Records provided.
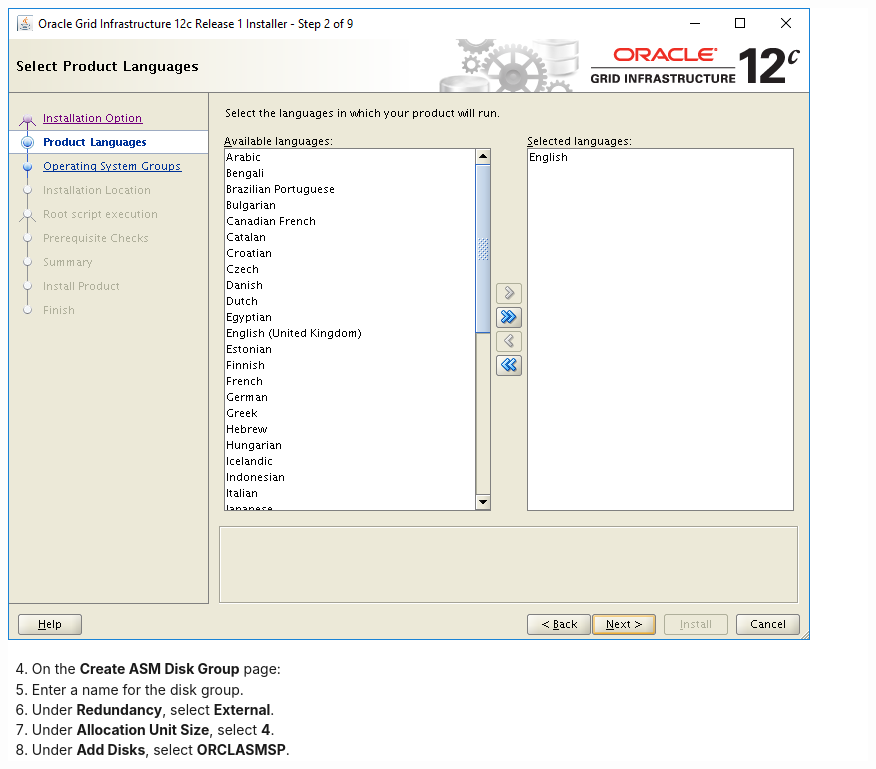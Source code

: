   ![Screenshot of the installer Select Product Languages page](./media/asm-configuration/install02.png)

4. On the **Create ASM Disk Group** page:
  1.  Enter a name for the disk group.
  2.  Under **Redundancy**, select **External**.
  3.  Under **Allocation Unit Size**, select **4**.
  4.  Under **Add Disks**, select **ORCLASMSP**.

How to complete this task. Using the listing above, pick out each line that contains the word "Under", then copy it.

Solution to this task.
  2.  Under **Redundancy**, select **External**.
  3.  Under **Allocation Unit Size**, select **4**.
  4.  Under **Add Disks**, select **ORCLASMSP**.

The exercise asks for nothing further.